EXERCISE MATERIALS below:

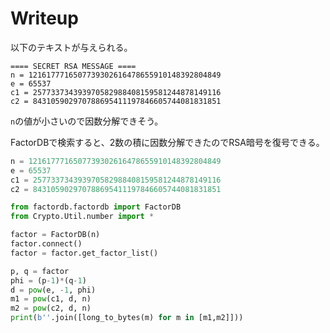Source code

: # Writeup

以下のテキストが与えられる。

```
==== SECRET RSA MESSAGE ====
n = 1216177716507739302616478655910148392804849
e = 65537
c1 = 257733734393970582988408159581244878149116
c2 = 843105902970788695411197846605744081831851
```

`n`の値が小さいので因数分解できそう。

FactorDBで検索すると、2数の積に因数分解できたのでRSA暗号を復号できる。

```py
n = 1216177716507739302616478655910148392804849
e = 65537
c1 = 257733734393970582988408159581244878149116
c2 = 843105902970788695411197846605744081831851

from factordb.factordb import FactorDB
from Crypto.Util.number import *

factor = FactorDB(n)
factor.connect()
factor = factor.get_factor_list()

p, q = factor
phi = (p-1)*(q-1)
d = pow(e, -1, phi)
m1 = pow(c1, d, n)
m2 = pow(c2, d, n)
print(b''.join([long_to_bytes(m) for m in [m1,m2]]))
```

<!-- tjctf{n0t_s0_S3cur3_Cryp70} -->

End of EXERCISE MATERIALS.

WORK TO BE COMPLETED -
Where a line in the data contains the string "from", add it to your count, and give only the final number.

SOLUTION FOR THIS TASK -
2